*Exercise instructions:* Could you repeat, exactly and with no pictures, only the lines from the start of the records through the line containing "2. Assurez-vous que"?

*Extracted information:*

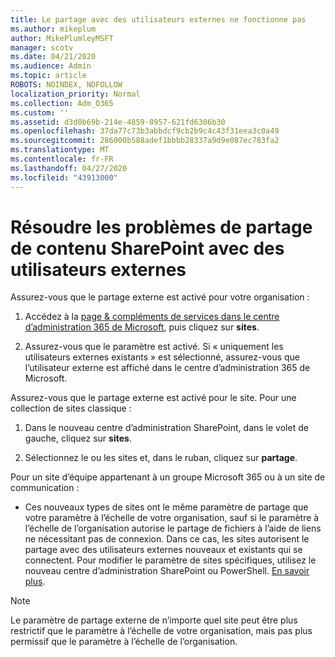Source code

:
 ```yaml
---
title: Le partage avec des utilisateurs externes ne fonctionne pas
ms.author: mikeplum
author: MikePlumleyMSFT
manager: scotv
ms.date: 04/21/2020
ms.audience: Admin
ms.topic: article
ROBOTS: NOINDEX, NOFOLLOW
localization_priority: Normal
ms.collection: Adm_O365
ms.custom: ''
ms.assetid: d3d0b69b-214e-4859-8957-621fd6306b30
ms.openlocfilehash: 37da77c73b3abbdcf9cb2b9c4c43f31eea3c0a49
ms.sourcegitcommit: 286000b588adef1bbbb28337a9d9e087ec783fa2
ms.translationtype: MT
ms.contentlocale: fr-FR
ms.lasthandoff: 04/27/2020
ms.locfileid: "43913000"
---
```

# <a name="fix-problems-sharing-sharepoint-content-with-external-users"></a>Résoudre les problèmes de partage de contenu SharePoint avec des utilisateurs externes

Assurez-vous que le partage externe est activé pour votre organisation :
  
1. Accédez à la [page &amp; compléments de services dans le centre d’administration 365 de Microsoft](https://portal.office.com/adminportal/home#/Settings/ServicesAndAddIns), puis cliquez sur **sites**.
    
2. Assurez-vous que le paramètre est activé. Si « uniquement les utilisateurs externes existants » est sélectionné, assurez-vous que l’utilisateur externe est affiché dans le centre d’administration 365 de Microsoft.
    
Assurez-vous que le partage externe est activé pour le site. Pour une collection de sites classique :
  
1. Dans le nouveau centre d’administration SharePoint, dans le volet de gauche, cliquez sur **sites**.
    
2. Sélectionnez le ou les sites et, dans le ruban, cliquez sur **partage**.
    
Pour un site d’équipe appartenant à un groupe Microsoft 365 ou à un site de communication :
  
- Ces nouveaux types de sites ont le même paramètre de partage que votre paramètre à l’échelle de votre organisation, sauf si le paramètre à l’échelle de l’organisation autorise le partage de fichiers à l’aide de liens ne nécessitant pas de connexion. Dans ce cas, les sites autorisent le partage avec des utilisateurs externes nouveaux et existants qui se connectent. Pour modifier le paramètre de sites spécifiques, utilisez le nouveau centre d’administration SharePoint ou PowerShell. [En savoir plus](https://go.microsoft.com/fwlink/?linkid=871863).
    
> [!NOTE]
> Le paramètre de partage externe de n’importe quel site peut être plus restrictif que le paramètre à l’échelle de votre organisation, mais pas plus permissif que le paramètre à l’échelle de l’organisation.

*Exercise output:*
Source code

:
 ```yaml
---
title: Le partage avec des utilisateurs externes ne fonctionne pas
ms.author: mikeplum
author: MikePlumleyMSFT
manager: scotv
ms.date: 04/21/2020
ms.audience: Admin
ms.topic: article
ROBOTS: NOINDEX, NOFOLLOW
localization_priority: Normal
ms.collection: Adm_O365
ms.custom: ''
ms.assetid: d3d0b69b-214e-4859-8957-621fd6306b30
ms.openlocfilehash: 37da77c73b3abbdcf9cb2b9c4c43f31eea3c0a49
ms.sourcegitcommit: 286000b588adef1bbbb28337a9d9e087ec783fa2
ms.translationtype: MT
ms.contentlocale: fr-FR
ms.lasthandoff: 04/27/2020
ms.locfileid: "43913000"
---
```

# <a name="fix-problems-sharing-sharepoint-content-with-external-users"></a>Résoudre les problèmes de partage de contenu SharePoint avec des utilisateurs externes

Assurez-vous que le partage externe est activé pour votre organisation :
  
1. Accédez à la [page &amp; compléments de services dans le centre d’administration 365 de Microsoft](https://portal.office.com/adminportal/home#/Settings/ServicesAndAddIns), puis cliquez sur **sites**.
    
2. Assurez-vous que le paramètre est activé. Si « uniquement les utilisateurs externes existants » est sélectionné, assurez-vous que l’utilisateur externe est affiché dans le centre d’administration 365 de Microsoft.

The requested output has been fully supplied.